True is the fact that our morality which covers the basic part of humanity has become a secondary thing today. Sometimes back, mid of last year, when 3 million IDP’s were desperately seeking to get the attention of nation, Pakistan, for some basic facilities of life, simultaneously a project named “Green Karachi” was approved in the president house. The budget allocated to the project was 22 billion rupees. During that time I raised my point of dissent. The reason to dissent, if anyone again wants to know, could be described with a brief example: If your garden needs attention whilst in your house you’ve a sick child, what is your first priority?

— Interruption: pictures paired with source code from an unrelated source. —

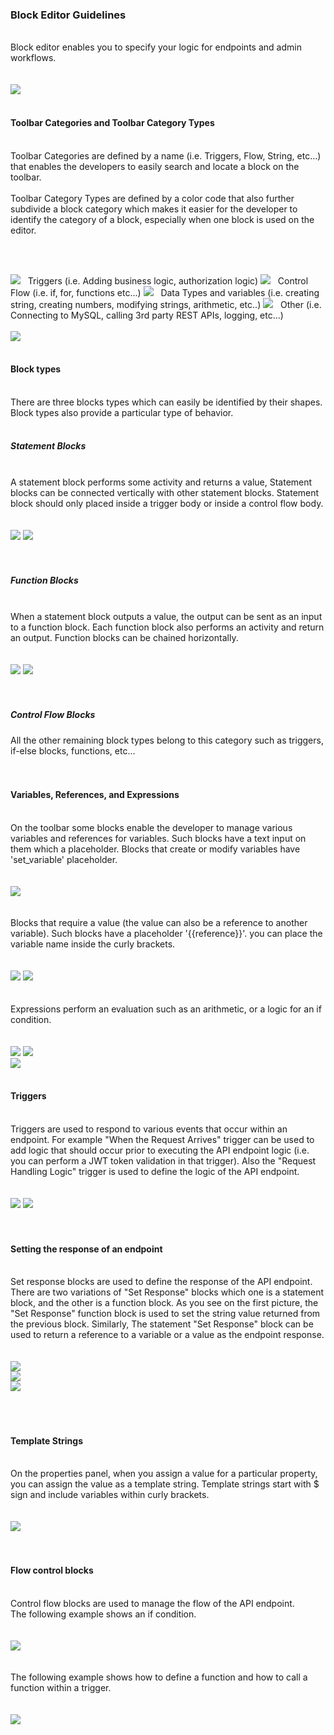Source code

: ### Block Editor Guidelines
<br/>
Block editor enables you to specify your logic for endpoints and admin workflows. 
<br/><br/><br/>
<img style="max-width:700px;max-height:350px" class="hovarable" src="https://nocodexpress.app/docimages/3_1.png"/><br/><br/>

#### Toolbar Categories and Toolbar Category Types
<br/>
Toolbar Categories are defined by a name (i.e. Triggers, Flow, String, etc...) that enables the developers to easily search and locate a block on the toolbar.
<br/><br/>
Toolbar Category Types are defined by a color code that also further subdivide a block category which makes it easier for the developer to identify the category of a block, especially when one block is used on the editor.

<br/><br/>

<img style="max-width:700px;max-height:350px" class="hovarable" src="https://nocodexpress.app/docimages/3_2.png"/>&nbsp;&nbsp;&nbsp;Triggers (i.e. Adding business logic, authorization logic)
<img style="max-width:700px;max-height:350px" class="hovarable" src="https://nocodexpress.app/docimages/3_3.png"/>&nbsp;&nbsp;&nbsp;Control Flow (i.e. if, for,  functions etc...)
<img style="max-width:700px;max-height:350px" class="hovarable" src="https://nocodexpress.app/docimages/3_4.png"/>&nbsp;&nbsp;&nbsp;Data Types and variables (i.e. creating string, creating numbers, modifying strings, arithmetic, etc..) 
<img style="max-width:700px;max-height:350px" class="hovarable" src="https://nocodexpress.app/docimages/3_5.png"/>&nbsp;&nbsp;&nbsp;Other (i.e. Connecting to MySQL, calling 3rd party REST APIs, logging, etc...)
<br/><br/>
<img style="max-width:700px;max-height:350px" class="hovarable" src="https://nocodexpress.app/docimages/3_6.png"/><br/><br/>

#### Block types
<br/>
There are three blocks types which can easily be identified by their shapes. Block types also provide a particular type of behavior.
<br/><br/>

##### Statement Blocks 
<br/>
A statement block performs some activity and returns a value, Statement blocks can be connected vertically with other statement blocks. Statement block should only placed inside a trigger body or inside a control flow body.
<br/><br/><br/>
<img style="max-width:700px;max-height:350px" class="hovarable" src="https://nocodexpress.app/docimages/3_7.png"/>
<img style="max-width:700px;max-height:350px" class="hovarable" src="https://nocodexpress.app/docimages/3_8.png"/>
<br/><br/><br/>

##### Function Blocks
<br/>
When a statement block outputs a value, the output can be sent as an input to a function block. Each function block also performs an activity and return an output. Function blocks can be chained horizontally.
<br/><br/><br/>
<img style="max-width:700px;max-height:350px" class="hovarable" src="https://nocodexpress.app/docimages/3_9.png"/>
<img style="max-width:700px;max-height:350px" class="hovarable" src="https://nocodexpress.app/docimages/3_10.png"/>
<br/><br/><br/>


##### Control Flow Blocks

All the other remaining block types belong to this category such as triggers, if-else blocks, functions, etc...
<br/><br/><br/>


#### Variables, References, and Expressions
<br/>
On the toolbar some blocks enable the developer to manage various variables and references for variables. Such blocks have a text input on them which a placeholder.
Blocks that create or modify variables have 'set_variable' placeholder.
<br/><br/><br/>
<img style="max-width:700px;max-height:350px" class="hovarable" src="https://nocodexpress.app/docimages/3_11.png"/>
<br/><br/><br/>
Blocks that require a value (the value can also be a reference to another variable). Such blocks have a placeholder '{{reference}}'. you can place the variable name inside the curly brackets.
<br/><br/><br/>
<img style="max-width:700px;max-height:350px" class="hovarable" src="https://nocodexpress.app/docimages/3_12.png"/>
<img style="max-width:700px;max-height:350px" class="hovarable" src="https://nocodexpress.app/docimages/3_13.png"/>
<br/><br/><br/>
Expressions perform an evaluation such as an arithmetic, or a logic for an if condition.
<br/><br/><br/>

<img style="max-width:700px;max-height:350px" class="hovarable" src="https://nocodexpress.app/docimages/3_14.png"/>
<img style="max-width:700px;max-height:350px" class="hovarable" src="https://nocodexpress.app/docimages/3_15.png"/><br/>
<img style="max-width:700px;max-height:350px" class="hovarable" src="https://nocodexpress.app/docimages/3_16.png"/>
<br/><br/>

#### Triggers
<br/>
Triggers are used to respond to various events that occur within an endpoint. For example "When the Request Arrives" trigger can be used to add logic that should occur prior to executing the API endpoint logic (i.e. you can perform a JWT token validation in that trigger). Also the "Request Handling Logic" trigger is used to define the logic of the API endpoint.
<br/><br/><br/>
<img style="max-width:700px;max-height:350px" class="hovarable" src="https://nocodexpress.app/docimages/3_17.png"/>
<img style="max-width:700px;max-height:350px" class="hovarable" src="https://nocodexpress.app/docimages/3_18.png"/>
<br/><br/><br/>

#### Setting the response of an endpoint
<br/>
Set response blocks are used to define the response of the API endpoint. There are two variations of "Set Response" blocks which one is a statement block, and the other is a function block. 
As you see on the first picture, the "Set Response" function block is used to set the string value returned from the previous block.
Similarly, The statement "Set Response" block can be used to return a reference to a variable or a value as the endpoint response.
<br/><br/><br/>
<img style="max-width:700px;max-height:350px" class="hovarable" src="https://nocodexpress.app/docimages/3_19.png"/><br/>
<img style="max-width:700px;max-height:350px" class="hovarable" src="https://nocodexpress.app/docimages/3_20.png"/><br/>
<img style="max-width:700px;max-height:350px" class="hovarable" src="https://nocodexpress.app/docimages/3_21.png"/><br/>
<br/><br/><br/>

#### Template Strings
<br/>
On the properties panel, when you assign a value for a particular property, you can assign the value as a template string. Template strings start with $ sign and include variables within curly brackets.
<br/><br/><br/>
<img style="max-width:700px;max-height:350px" class="hovarable" src="https://nocodexpress.app/docimages/3_22.png"/><br/><br/><br/>

#### Flow control blocks
<br/>
Control flow blocks are used to manage the flow of the API endpoint.<br/>
The following example shows an if condition.
<br/><br/><br/>
<img style="max-width:700px;max-height:350px" class="hovarable" src="https://nocodexpress.app/docimages/3_23.png"/>
<br/><br/><br/>
The following example shows how to define a function and how to call a function within a trigger.
<br/><br/><br/>
<img style="max-width:700px;max-height:350px" class="hovarable" src="https://nocodexpress.app/docimages/3_24.png"/>
<br/><br/><br/>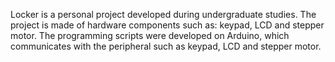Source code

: Locker is a personal project developed during undergraduate studies.  The project is made of hardware components such as: keypad, LCD and stepper motor.  The programming scripts were developed on Arduino, which communicates with the peripheral such as keypad, LCD and stepper motor.    
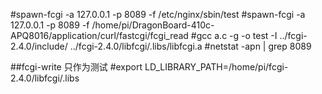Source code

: #spawn-fcgi -a 127.0.0.1 -p 8089 -f /etc/nginx/sbin/test
#spawn-fcgi -a 127.0.0.1 -p 8089 -f /home/pi/DragonBoard-410c-APQ8016/application/curl/fastcgi/fcgi_read
#gcc a.c -g -o test  -I ../fcgi-2.4.0/include/ ../fcgi-2.4.0/libfcgi/.libs/libfcgi.a
#netstat -apn | grep 8089

##fcgi-write 只作为测试
#export LD_LIBRARY_PATH=/home/pi/fcgi-2.4.0/libfcgi/.libs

My point of dissent definitely doesn’t mean that we shall abandon the progression in the country. But then, we strictly need to set the priorities, wisely. And who should argue on it that humanity shouldn’t be a primary thing?


That kid, whose unusual answer startled me, and all the likes of him who’re in millions actually, popped in my mind while I was reading another news which startled me. Does anyone know it’ll cost Pakistan Rs. 8 billion to change the name of NWFP to Khyber-Pakhtunkhwa. Yes, that’s true.


No offense meant to any of the avid supporter of the new name. But what’s more important, I ask: the reduction of poverty and to supply food to those impoverished people desperately yearning to have at least one bite of bread before going to sleep at night — or the name change of province? During the time of such distress and desperate strait when Pakistan is suffering from hellishly massive budgetary difficulties and other day-to-day financial problems, my moral understandings doesn’t allow me to strand the impoverished and approve the name change project costing Rs. 8 billion.


What more big and fat is the hypocritical fact that we call ourselves an Islamic nation — “Islamic” Republic of Pakistan. How about that real Islam when Hazrat Omar RA said: I’m responsible for the death of even a dog who dies of hunger at the bank of river Nile.


This isn’t the case with Pakistan today. So shall we call it a “Republic of Selfish Pakistan”?